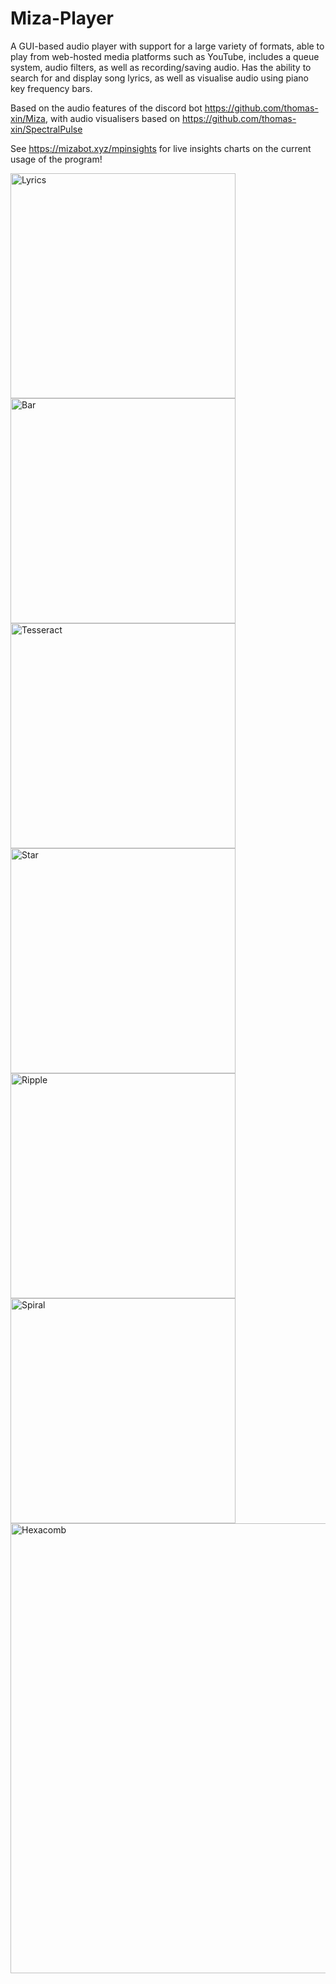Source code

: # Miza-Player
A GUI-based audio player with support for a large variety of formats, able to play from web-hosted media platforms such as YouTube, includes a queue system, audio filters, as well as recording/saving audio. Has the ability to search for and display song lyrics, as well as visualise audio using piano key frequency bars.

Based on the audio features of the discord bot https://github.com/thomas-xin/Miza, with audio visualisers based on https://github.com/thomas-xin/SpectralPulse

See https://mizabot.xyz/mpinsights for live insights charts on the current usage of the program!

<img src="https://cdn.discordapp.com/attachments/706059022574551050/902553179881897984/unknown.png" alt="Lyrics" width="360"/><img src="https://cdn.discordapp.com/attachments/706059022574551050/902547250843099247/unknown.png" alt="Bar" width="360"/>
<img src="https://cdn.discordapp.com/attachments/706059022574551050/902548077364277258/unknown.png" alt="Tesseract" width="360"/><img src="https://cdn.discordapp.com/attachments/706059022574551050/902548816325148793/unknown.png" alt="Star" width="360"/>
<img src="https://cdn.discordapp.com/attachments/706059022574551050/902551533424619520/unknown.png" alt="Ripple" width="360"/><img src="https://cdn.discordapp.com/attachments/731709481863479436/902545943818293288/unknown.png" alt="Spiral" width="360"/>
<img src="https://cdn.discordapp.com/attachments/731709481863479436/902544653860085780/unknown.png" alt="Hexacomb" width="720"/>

^^^^

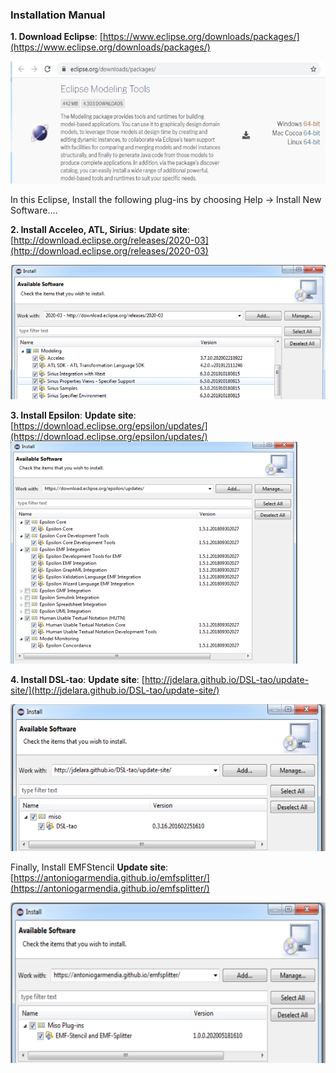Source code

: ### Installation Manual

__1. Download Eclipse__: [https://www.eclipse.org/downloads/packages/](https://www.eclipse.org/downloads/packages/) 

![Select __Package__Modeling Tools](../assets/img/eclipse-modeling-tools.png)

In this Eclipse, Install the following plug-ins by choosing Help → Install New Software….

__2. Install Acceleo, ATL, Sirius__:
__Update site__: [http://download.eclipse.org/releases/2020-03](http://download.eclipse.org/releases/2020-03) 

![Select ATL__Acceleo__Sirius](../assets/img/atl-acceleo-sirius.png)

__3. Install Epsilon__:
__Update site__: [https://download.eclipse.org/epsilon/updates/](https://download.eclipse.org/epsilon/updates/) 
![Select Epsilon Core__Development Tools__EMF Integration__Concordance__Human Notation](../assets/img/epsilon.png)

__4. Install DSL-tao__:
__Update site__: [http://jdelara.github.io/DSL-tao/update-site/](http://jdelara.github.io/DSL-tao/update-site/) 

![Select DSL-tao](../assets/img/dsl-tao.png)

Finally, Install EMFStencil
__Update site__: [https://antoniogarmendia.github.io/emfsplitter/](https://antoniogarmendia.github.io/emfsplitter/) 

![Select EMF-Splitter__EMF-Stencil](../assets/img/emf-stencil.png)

^^^^

WORK INSTRUCTION = Go through the records above and count every line that includes "audio". Give the number and nothing else.

EXERCISE ANSWER = 2